University regulatory bodies may be merged and performance-based funding introduced in the institutions of higher learning as Kenya moves to adhere to World Bank’s conditions for loans.
The Bank says financing challenges in the higher education sector should be urgently addressed for Kenya to cut wasteful spending and achieve economic recovery and financial sustainability.
The country is expected to achieve this through reforms in law, streamlining the overlapping mandates of regulatory bodies, and shifting the financing model from input-based financing to an objective, performance-based one.
“The recipient (Kenya) enacts a new university law to introduce performance-based financing for universities consisting of core performance-based indicators and to improve the governance of universities and higher education regulatory bodies,” said the WB.
Kenya is committed to a financial evaluation of three State universities and six parastatals, namely Kenya Airways, Kenya Power, the Kenya Airports Authority, Kenya Railways Corporation, Kenya Electricity Generating Company, and the Kenya Ports Authority.
The WB says to ensure the reforms culminate in a permanent change in the legal framework governing the public financing of tertiary education, the proposed series supports replacing the University Act of 2012.
“This will shift the financing model in the sector from input-based financing to an objective, performance-based one, and streamline the overlapping mandates and activities of multiple governance and regulatory bodies in higher education,” says the World Bank.
University governance and regulatory bodies include the Commission for University Education and the Kenya National Qualifications Authority.
The higher education sector has been grappling with financial challenges that have been made worse by the Covid-19 pandemic.
The universities are struggling to honour obligations such as payroll taxes, retirement benefits, and insurance premiums for employees, according to a report submitted to lawmakers by the Ministry of Education.
The public universities have outstanding remittances to the Kenya Revenue Authority, the National Hospital Insurance Fund, the National Social Security Fund, pension schemes, insurance companies and saccos.
Unremitted statutory deductions for the universities currently stand at Sh34 billion.
Funding for universities has been made worse by the sharp fall in the number of self-sponsored students in recent years due to a drop in the number of students scoring the mandatory C+ grade in Kenya Certificate of Secondary Education examination.
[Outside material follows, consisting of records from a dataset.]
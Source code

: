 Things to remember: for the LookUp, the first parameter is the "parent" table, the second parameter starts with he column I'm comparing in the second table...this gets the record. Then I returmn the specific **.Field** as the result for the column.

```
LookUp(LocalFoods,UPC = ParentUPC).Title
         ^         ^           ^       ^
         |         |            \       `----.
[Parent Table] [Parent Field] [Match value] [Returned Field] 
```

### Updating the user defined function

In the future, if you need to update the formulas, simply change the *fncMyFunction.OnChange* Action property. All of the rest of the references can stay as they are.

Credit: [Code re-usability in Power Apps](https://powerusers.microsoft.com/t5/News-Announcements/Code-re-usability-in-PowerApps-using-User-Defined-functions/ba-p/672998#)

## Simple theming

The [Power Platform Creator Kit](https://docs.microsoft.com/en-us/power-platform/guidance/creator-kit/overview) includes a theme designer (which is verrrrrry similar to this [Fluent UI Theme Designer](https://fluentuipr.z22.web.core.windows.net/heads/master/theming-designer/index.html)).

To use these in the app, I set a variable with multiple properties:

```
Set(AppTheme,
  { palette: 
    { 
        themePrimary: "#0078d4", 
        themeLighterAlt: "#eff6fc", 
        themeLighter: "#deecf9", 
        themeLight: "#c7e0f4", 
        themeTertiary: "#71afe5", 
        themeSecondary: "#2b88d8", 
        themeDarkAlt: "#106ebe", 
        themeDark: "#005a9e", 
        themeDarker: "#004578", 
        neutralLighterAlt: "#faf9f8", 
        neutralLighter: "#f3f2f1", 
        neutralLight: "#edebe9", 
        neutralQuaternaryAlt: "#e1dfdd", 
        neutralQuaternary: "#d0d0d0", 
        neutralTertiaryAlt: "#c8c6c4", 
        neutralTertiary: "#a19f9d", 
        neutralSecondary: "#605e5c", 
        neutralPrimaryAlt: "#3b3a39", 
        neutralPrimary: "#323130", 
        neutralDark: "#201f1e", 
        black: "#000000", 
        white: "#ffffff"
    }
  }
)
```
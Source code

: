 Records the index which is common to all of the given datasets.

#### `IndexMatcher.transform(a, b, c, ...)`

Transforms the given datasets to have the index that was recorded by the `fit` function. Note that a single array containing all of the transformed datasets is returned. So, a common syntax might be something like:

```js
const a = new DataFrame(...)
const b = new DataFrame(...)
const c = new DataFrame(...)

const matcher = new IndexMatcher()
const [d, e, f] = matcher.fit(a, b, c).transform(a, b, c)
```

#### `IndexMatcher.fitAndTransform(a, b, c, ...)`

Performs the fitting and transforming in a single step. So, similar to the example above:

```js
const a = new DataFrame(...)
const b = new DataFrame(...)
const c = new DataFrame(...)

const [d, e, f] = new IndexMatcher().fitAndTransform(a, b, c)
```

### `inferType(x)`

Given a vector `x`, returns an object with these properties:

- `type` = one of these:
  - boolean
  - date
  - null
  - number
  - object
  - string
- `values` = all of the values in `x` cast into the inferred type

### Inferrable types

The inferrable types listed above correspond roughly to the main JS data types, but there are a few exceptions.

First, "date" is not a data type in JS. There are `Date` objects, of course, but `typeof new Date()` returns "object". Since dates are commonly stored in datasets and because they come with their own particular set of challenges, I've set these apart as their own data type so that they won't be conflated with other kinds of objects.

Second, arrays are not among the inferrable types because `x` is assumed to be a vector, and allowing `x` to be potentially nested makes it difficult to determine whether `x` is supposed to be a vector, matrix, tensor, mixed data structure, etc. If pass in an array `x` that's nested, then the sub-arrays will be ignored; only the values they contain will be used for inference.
The institutions had over time depended on the parallel degree programme to generate billions of shillings in revenue.
Decreasing capitation to universities is linked to the rapid increase in the number of institutions over a short period and reduced government revenues. The country has 74 universities, 37 of which are public.
The number of public universities increased from eight in 2012 to 32 in 2016 and to 37 while chartered universities increased from 15 in 2012.
According to the 2018-2020 National Education Sector Strategic Plan, this growth has not been matched with adequate funding to support infrastructure development. Government capitation to public universities is based on the Differentiated Unit Cost model, a framework that was adopted in 2017. It is pegged on the number of undergraduate students registered, the courses they take, and the student-staff ratio.